■ Problem requirements
Because the lines must stay identical, write out the data without changing anything.

------------

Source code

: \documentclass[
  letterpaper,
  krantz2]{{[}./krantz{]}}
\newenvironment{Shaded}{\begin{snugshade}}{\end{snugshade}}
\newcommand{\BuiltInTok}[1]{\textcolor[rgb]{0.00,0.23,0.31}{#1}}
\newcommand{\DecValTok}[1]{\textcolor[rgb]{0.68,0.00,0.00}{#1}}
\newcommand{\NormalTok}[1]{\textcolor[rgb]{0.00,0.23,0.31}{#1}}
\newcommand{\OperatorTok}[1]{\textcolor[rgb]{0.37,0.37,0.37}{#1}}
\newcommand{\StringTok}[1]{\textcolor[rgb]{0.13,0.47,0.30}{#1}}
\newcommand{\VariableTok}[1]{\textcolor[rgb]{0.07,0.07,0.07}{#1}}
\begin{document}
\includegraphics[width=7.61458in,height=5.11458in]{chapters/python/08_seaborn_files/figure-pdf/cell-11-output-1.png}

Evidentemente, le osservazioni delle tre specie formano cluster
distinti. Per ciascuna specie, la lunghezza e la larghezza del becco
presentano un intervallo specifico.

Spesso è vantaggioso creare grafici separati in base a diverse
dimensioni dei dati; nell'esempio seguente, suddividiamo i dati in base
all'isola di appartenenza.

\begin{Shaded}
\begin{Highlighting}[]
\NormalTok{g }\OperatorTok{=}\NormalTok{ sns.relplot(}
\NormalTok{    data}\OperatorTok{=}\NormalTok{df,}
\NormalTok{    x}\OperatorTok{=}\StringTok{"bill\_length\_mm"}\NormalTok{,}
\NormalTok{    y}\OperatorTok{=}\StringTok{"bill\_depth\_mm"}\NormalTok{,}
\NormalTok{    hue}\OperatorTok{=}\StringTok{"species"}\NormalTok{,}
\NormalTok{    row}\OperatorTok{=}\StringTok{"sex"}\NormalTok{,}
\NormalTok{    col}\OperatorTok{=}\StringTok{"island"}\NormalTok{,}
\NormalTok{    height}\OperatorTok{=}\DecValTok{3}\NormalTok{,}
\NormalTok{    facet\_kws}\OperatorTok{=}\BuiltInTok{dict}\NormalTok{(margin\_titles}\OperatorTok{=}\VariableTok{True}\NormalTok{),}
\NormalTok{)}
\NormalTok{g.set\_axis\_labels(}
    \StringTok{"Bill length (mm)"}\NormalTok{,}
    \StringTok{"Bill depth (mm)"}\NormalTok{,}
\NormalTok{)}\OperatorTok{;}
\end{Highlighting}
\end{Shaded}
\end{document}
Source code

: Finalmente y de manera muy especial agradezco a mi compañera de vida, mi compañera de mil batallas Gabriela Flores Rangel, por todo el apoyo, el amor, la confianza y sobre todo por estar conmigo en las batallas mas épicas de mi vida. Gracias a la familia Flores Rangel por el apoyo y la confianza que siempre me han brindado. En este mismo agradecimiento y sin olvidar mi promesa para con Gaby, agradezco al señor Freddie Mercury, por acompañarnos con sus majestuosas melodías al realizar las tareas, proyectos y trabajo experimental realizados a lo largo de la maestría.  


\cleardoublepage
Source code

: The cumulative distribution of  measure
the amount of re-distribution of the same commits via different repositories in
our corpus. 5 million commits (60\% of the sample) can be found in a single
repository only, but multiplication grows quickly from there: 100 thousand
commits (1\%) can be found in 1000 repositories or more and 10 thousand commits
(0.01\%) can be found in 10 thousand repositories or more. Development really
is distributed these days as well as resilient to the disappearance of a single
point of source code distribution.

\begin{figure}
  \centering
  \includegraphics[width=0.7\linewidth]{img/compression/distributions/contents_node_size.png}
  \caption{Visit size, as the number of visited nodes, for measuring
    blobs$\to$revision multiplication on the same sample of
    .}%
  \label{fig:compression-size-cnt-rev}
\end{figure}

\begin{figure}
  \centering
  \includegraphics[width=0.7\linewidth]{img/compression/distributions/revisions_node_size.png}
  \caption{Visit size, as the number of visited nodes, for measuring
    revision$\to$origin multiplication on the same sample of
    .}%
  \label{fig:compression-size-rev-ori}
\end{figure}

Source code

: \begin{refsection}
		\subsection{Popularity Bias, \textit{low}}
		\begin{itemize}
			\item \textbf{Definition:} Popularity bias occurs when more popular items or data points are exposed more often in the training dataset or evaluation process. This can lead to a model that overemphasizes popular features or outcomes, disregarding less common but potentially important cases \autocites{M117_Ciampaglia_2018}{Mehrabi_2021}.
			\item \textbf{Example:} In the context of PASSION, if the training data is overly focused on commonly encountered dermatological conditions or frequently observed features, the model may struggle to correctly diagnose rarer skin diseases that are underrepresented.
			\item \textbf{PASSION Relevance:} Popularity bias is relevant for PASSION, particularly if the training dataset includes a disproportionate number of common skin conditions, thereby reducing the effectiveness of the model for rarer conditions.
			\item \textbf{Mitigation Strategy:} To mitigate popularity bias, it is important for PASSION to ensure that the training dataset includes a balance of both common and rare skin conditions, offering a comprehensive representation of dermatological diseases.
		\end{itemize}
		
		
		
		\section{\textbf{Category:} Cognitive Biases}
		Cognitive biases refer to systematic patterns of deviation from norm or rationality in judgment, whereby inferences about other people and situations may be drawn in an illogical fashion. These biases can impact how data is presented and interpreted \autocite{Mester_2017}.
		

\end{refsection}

------------

■ Task answer
Source code

: \documentclass[
  letterpaper,
  krantz2]{{[}./krantz{]}}
\newenvironment{Shaded}{\begin{snugshade}}{\end{snugshade}}
\newcommand{\BuiltInTok}[1]{\textcolor[rgb]{0.00,0.23,0.31}{#1}}
\newcommand{\DecValTok}[1]{\textcolor[rgb]{0.68,0.00,0.00}{#1}}
\newcommand{\NormalTok}[1]{\textcolor[rgb]{0.00,0.23,0.31}{#1}}
\newcommand{\OperatorTok}[1]{\textcolor[rgb]{0.37,0.37,0.37}{#1}}
\newcommand{\StringTok}[1]{\textcolor[rgb]{0.13,0.47,0.30}{#1}}
\newcommand{\VariableTok}[1]{\textcolor[rgb]{0.07,0.07,0.07}{#1}}
\begin{document}
\includegraphics[width=7.61458in,height=5.11458in]{chapters/python/08_seaborn_files/figure-pdf/cell-11-output-1.png}

Evidentemente, le osservazioni delle tre specie formano cluster
distinti. Per ciascuna specie, la lunghezza e la larghezza del becco
presentano un intervallo specifico.

Spesso è vantaggioso creare grafici separati in base a diverse
dimensioni dei dati; nell'esempio seguente, suddividiamo i dati in base
all'isola di appartenenza.

\begin{Shaded}
\begin{Highlighting}[]
\NormalTok{g }\OperatorTok{=}\NormalTok{ sns.relplot(}
\NormalTok{    data}\OperatorTok{=}\NormalTok{df,}
\NormalTok{    x}\OperatorTok{=}\StringTok{"bill\_length\_mm"}\NormalTok{,}
\NormalTok{    y}\OperatorTok{=}\StringTok{"bill\_depth\_mm"}\NormalTok{,}
\NormalTok{    hue}\OperatorTok{=}\StringTok{"species"}\NormalTok{,}
\NormalTok{    row}\OperatorTok{=}\StringTok{"sex"}\NormalTok{,}
\NormalTok{    col}\OperatorTok{=}\StringTok{"island"}\NormalTok{,}
\NormalTok{    height}\OperatorTok{=}\DecValTok{3}\NormalTok{,}
\NormalTok{    facet\_kws}\OperatorTok{=}\BuiltInTok{dict}\NormalTok{(margin\_titles}\OperatorTok{=}\VariableTok{True}\NormalTok{),}
\NormalTok{)}
\NormalTok{g.set\_axis\_labels(}
    \StringTok{"Bill length (mm)"}\NormalTok{,}
    \StringTok{"Bill depth (mm)"}\NormalTok{,}
\NormalTok{)}\OperatorTok{;}
\end{Highlighting}
\end{Shaded}
\end{document}
Source code

: Finalmente y de manera muy especial agradezco a mi compañera de vida, mi compañera de mil batallas Gabriela Flores Rangel, por todo el apoyo, el amor, la confianza y sobre todo por estar conmigo en las batallas mas épicas de mi vida. Gracias a la familia Flores Rangel por el apoyo y la confianza que siempre me han brindado. En este mismo agradecimiento y sin olvidar mi promesa para con Gaby, agradezco al señor Freddie Mercury, por acompañarnos con sus majestuosas melodías al realizar las tareas, proyectos y trabajo experimental realizados a lo largo de la maestría.  


\cleardoublepage
Source code

: The cumulative distribution of  measure
the amount of re-distribution of the same commits via different repositories in
our corpus. 5 million commits (60\% of the sample) can be found in a single
repository only, but multiplication grows quickly from there: 100 thousand
commits (1\%) can be found in 1000 repositories or more and 10 thousand commits
(0.01\%) can be found in 10 thousand repositories or more. Development really
is distributed these days as well as resilient to the disappearance of a single
point of source code distribution.

\begin{figure}
  \centering
  \includegraphics[width=0.7\linewidth]{img/compression/distributions/contents_node_size.png}
  \caption{Visit size, as the number of visited nodes, for measuring
    blobs$\to$revision multiplication on the same sample of
    .}%
  \label{fig:compression-size-cnt-rev}
\end{figure}

\begin{figure}
  \centering
  \includegraphics[width=0.7\linewidth]{img/compression/distributions/revisions_node_size.png}
  \caption{Visit size, as the number of visited nodes, for measuring
    revision$\to$origin multiplication on the same sample of
    .}%
  \label{fig:compression-size-rev-ori}
\end{figure}

Source code

: \begin{refsection}
		\subsection{Popularity Bias, \textit{low}}
		\begin{itemize}
			\item \textbf{Definition:} Popularity bias occurs when more popular items or data points are exposed more often in the training dataset or evaluation process. This can lead to a model that overemphasizes popular features or outcomes, disregarding less common but potentially important cases \autocites{M117_Ciampaglia_2018}{Mehrabi_2021}.
			\item \textbf{Example:} In the context of PASSION, if the training data is overly focused on commonly encountered dermatological conditions or frequently observed features, the model may struggle to correctly diagnose rarer skin diseases that are underrepresented.
			\item \textbf{PASSION Relevance:} Popularity bias is relevant for PASSION, particularly if the training dataset includes a disproportionate number of common skin conditions, thereby reducing the effectiveness of the model for rarer conditions.
			\item \textbf{Mitigation Strategy:} To mitigate popularity bias, it is important for PASSION to ensure that the training dataset includes a balance of both common and rare skin conditions, offering a comprehensive representation of dermatological diseases.
		\end{itemize}
		
		
		
		\section{\textbf{Category:} Cognitive Biases}
		Cognitive biases refer to systematic patterns of deviation from norm or rationality in judgment, whereby inferences about other people and situations may be drawn in an illogical fashion. These biases can impact how data is presented and interpreted \autocite{Mester_2017}.
		

\end{refsection}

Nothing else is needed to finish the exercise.